Exercise aim: If a line in the entries includes "githubusercontent", show that line.

Data for processing:
• • • • • • •

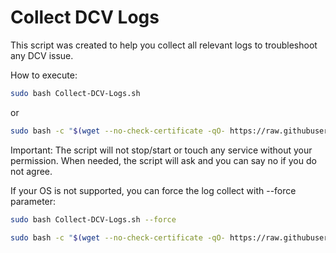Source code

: # Collect DCV Logs

This script was created to help you collect all relevant logs to troubleshoot any DCV issue.

How to execute:

```bash
sudo bash Collect-DCV-Logs.sh
```

or

```bash
sudo bash -c "$(wget --no-check-certificate -qO- https://raw.githubusercontent.com/NISP-GmbH/Collect-DCV-Logs/main/Collect-DCV-Logs.sh)"
```

Important: The script will not stop/start or touch any service without your permission. When needed, the script will ask and you can say no if you do not agree.


If your OS is not supported, you can force the log collect with --force parameter:

```bash
sudo bash Collect-DCV-Logs.sh --force
```

```bash
sudo bash -c "$(wget --no-check-certificate -qO- https://raw.githubusercontent.com/NISP-GmbH/Collect-DCV-Logs/main/Collect-DCV-Logs.sh)" -- --force
```
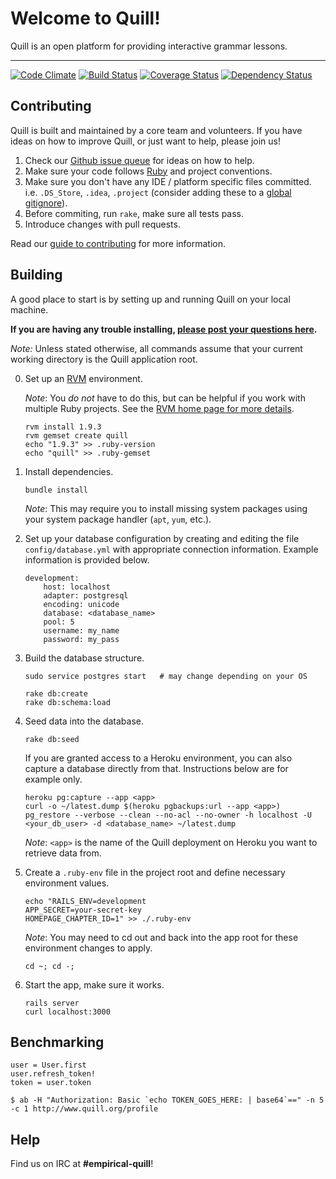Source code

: # Welcome to Quill!

Quill is an open platform for providing interactive grammar lessons.

* * *

[![Code Climate](https://codeclimate.com/github/empirical-org/quill.png)](https://codeclimate.com/github/empirical-org/quill)
[![Build Status](https://travis-ci.org/empirical-org/quill.png)](https://travis-ci.org/empirical-org/quill)
[![Coverage Status](https://coveralls.io/repos/empirical-org/quill/badge.png?branch=master)](https://coveralls.io/r/empirical-org/quill?branch=master)
[![Dependency Status](https://gemnasium.com/empirical-org/quill.png)](https://gemnasium.com/empirical-org/quill)

Contributing
------------

Quill is built and maintained by a core team and volunteers. If you have ideas
on how to improve Quill, or just want to help, please join us! 

1.  Check our [Github issue queue](https://github.com/empirical-org/quill/issues?state=open) for ideas on how to help. 
2.  Make sure your code follows [Ruby](https://github.com/styleguide/ruby) and project conventions.
3.  Make sure you don't have any IDE / platform specific files committed. i.e.
    `.DS_Store`, `.idea`, `.project` (consider adding these to a [global gitignore](https://help.github.com/articles/ignoring-files#global-gitignore)).
4.  Before commiting, run `rake`, make sure all tests pass.
5.  Introduce changes with pull requests. 

Read our [guide to contributing](https://github.com/empirical-org/quill/blob/master/CONTRIBUTING.md) for more information.

Building
--------

A good place to start is by setting up and running Quill on your
local machine.

**If you are having any trouble installing, [please post your questions here](http://empirical-discourse.herokuapp.com/t/quill-installation-guide).**

*Note:* Unless stated otherwise, all commands assume that your current working
directory is the Quill application root.

0.  Set up an [RVM](http://rvm.io) environment.

    *Note*: You *do not* have to do this, but can be helpful if you work with
    multiple Ruby projects. See the [RVM home page for more details](http://rvm.io).

        rvm install 1.9.3
        rvm gemset create quill
        echo "1.9.3" >> .ruby-version
        echo "quill" >> .ruby-gemset

1.  Install dependencies.

        bundle install

    *Note*: This may require you to install missing system packages using your
    system package handler (`apt`, `yum`, etc.).

2.  Set up your database configuration by creating and editing the file
    `config/database.yml` with appropriate connection information. Example
    information is provided below.

        development:
            host: localhost
            adapter: postgresql
            encoding: unicode
            database: <database_name>
            pool: 5
            username: my_name
            password: my_pass

3.  Build the database structure.

        sudo service postgres start   # may change depending on your OS

        rake db:create
        rake db:schema:load

4.  Seed data into the database. 

        rake db:seed
        
    If you are granted access to a Heroku environment, you can also capture a
    database directly from that. Instructions below are for example only.

        heroku pg:capture --app <app>
        curl -o ~/latest.dump $(heroku pgbackups:url --app <app>)
        pg_restore --verbose --clean --no-acl --no-owner -h localhost -U <your_db_user> -d <database_name> ~/latest.dump
    
    *Note*: `<app>` is the name of the Quill deployment on Heroku you want to
    retrieve data from.

5.  Create a `.ruby-env` file in the project root and define necessary
    environment values.

        echo "RAILS_ENV=development
        APP_SECRET=your-secret-key
        HOMEPAGE_CHAPTER_ID=1" >> ./.ruby-env

    *Note*: You may need to cd out and back into the app root for these
    environment changes to apply.

        cd ~; cd -;

6.  Start the app, make sure it works.

        rails server
        curl localhost:3000

Benchmarking
------------

```
user = User.first
user.refresh_token!
token = user.token

$ ab -H "Authorization: Basic `echo TOKEN_GOES_HERE: | base64`==" -n 5 -c 1 http://www.quill.org/profile
```

Help
----

Find us on IRC at **#empirical-quill**!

• • • • • • •

Exercise result:
sudo bash -c "$(wget --no-check-certificate -qO- https://raw.githubusercontent.com/NISP-GmbH/Collect-DCV-Logs/main/Collect-DCV-Logs.sh)"
sudo bash -c "$(wget --no-check-certificate -qO- https://raw.githubusercontent.com/NISP-GmbH/Collect-DCV-Logs/main/Collect-DCV-Logs.sh)" -- --force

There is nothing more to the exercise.